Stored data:
————
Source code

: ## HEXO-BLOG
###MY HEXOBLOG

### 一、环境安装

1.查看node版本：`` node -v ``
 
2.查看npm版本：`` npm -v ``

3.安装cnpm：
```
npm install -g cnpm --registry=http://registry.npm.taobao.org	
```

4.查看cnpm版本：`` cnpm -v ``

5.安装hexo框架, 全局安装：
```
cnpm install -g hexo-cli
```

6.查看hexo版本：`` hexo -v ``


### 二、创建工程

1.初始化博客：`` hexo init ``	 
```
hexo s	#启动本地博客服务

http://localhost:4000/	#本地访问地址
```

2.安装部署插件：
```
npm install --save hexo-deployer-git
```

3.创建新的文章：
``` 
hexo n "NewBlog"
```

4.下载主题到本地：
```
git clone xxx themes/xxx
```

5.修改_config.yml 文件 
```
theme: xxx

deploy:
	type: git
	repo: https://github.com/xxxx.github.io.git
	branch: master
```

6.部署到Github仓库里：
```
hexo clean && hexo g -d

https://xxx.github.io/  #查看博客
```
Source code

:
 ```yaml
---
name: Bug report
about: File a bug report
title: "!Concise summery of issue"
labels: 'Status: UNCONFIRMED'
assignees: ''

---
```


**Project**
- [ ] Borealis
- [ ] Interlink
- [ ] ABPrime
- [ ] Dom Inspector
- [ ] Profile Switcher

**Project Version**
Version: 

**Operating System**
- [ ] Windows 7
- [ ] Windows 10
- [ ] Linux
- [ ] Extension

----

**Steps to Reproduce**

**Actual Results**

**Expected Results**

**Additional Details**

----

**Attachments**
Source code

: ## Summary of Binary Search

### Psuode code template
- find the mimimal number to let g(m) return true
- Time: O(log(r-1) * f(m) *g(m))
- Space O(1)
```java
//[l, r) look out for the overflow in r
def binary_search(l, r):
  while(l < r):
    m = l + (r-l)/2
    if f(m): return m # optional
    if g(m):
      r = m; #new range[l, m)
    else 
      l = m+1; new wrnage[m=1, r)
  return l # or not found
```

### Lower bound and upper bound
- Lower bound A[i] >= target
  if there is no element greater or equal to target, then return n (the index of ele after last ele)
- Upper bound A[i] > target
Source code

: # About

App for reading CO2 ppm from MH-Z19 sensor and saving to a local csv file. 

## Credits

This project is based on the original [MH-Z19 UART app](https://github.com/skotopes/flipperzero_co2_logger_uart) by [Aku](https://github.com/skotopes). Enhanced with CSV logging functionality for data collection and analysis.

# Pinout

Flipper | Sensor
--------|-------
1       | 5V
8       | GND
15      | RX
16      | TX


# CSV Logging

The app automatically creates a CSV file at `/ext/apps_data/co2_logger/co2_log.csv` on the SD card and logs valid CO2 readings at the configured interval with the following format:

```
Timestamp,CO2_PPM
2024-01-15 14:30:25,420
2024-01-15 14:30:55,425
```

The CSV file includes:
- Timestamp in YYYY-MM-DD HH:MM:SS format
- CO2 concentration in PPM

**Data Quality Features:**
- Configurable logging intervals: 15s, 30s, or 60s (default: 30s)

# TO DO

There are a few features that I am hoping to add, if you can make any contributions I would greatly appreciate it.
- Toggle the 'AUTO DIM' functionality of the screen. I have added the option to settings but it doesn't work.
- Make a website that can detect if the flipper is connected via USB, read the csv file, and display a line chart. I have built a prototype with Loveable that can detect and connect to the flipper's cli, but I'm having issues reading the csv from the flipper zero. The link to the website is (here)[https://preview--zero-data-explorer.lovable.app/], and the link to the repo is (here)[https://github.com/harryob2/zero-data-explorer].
————
Exercise requirements:
Examine each line of the records above and tally those with the string "that". State the total alone.

Written reply:
2